● Work required
The expected output is every line of the data exactly as shown, minus the images.

Items listed in a dataset
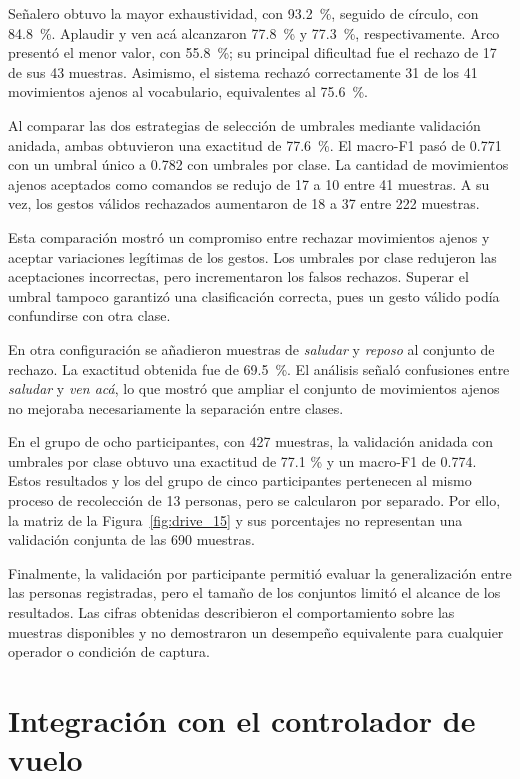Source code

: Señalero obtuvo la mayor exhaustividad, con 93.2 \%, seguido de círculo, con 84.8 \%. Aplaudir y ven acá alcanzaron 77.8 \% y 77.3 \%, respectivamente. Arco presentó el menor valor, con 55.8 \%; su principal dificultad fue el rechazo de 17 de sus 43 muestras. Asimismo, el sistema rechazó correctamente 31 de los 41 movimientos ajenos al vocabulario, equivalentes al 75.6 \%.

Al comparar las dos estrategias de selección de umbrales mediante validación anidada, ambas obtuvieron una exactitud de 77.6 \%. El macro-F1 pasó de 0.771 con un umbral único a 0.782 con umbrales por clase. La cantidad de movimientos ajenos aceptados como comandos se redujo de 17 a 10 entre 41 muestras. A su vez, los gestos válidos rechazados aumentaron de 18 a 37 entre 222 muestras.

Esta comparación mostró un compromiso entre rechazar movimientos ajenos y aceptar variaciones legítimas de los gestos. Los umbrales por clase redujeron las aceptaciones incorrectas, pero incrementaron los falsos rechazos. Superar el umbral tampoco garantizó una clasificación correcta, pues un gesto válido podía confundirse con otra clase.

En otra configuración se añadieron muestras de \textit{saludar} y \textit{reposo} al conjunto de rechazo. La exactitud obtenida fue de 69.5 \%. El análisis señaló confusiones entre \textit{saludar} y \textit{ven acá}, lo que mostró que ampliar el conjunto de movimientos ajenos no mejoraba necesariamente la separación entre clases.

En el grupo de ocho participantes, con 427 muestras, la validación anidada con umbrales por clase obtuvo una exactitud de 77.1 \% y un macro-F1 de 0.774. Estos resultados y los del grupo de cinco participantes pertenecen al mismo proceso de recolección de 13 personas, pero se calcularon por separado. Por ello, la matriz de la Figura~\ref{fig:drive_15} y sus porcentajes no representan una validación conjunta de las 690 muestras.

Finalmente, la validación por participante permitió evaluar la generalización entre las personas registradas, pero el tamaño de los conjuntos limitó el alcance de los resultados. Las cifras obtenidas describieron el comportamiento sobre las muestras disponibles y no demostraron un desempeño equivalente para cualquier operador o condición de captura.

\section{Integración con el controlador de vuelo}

● Worked solution
Source code

: Señalero obtuvo la mayor exhaustividad, con 93.2 \%, seguido de círculo, con 84.8 \%. Aplaudir y ven acá alcanzaron 77.8 \% y 77.3 \%, respectivamente. Arco presentó el menor valor, con 55.8 \%; su principal dificultad fue el rechazo de 17 de sus 43 muestras. Asimismo, el sistema rechazó correctamente 31 de los 41 movimientos ajenos al vocabulario, equivalentes al 75.6 \%.

Al comparar las dos estrategias de selección de umbrales mediante validación anidada, ambas obtuvieron una exactitud de 77.6 \%. El macro-F1 pasó de 0.771 con un umbral único a 0.782 con umbrales por clase. La cantidad de movimientos ajenos aceptados como comandos se redujo de 17 a 10 entre 41 muestras. A su vez, los gestos válidos rechazados aumentaron de 18 a 37 entre 222 muestras.

Esta comparación mostró un compromiso entre rechazar movimientos ajenos y aceptar variaciones legítimas de los gestos. Los umbrales por clase redujeron las aceptaciones incorrectas, pero incrementaron los falsos rechazos. Superar el umbral tampoco garantizó una clasificación correcta, pues un gesto válido podía confundirse con otra clase.

En otra configuración se añadieron muestras de \textit{saludar} y \textit{reposo} al conjunto de rechazo. La exactitud obtenida fue de 69.5 \%. El análisis señaló confusiones entre \textit{saludar} y \textit{ven acá}, lo que mostró que ampliar el conjunto de movimientos ajenos no mejoraba necesariamente la separación entre clases.

En el grupo de ocho participantes, con 427 muestras, la validación anidada con umbrales por clase obtuvo una exactitud de 77.1 \% y un macro-F1 de 0.774. Estos resultados y los del grupo de cinco participantes pertenecen al mismo proceso de recolección de 13 personas, pero se calcularon por separado. Por ello, la matriz de la Figura~\ref{fig:drive_15} y sus porcentajes no representan una validación conjunta de las 690 muestras.

Finalmente, la validación por participante permitió evaluar la generalización entre las personas registradas, pero el tamaño de los conjuntos limitó el alcance de los resultados. Las cifras obtenidas describieron el comportamiento sobre las muestras disponibles y no demostraron un desempeño equivalente para cualquier operador o condición de captura.

\section{Integración con el controlador de vuelo}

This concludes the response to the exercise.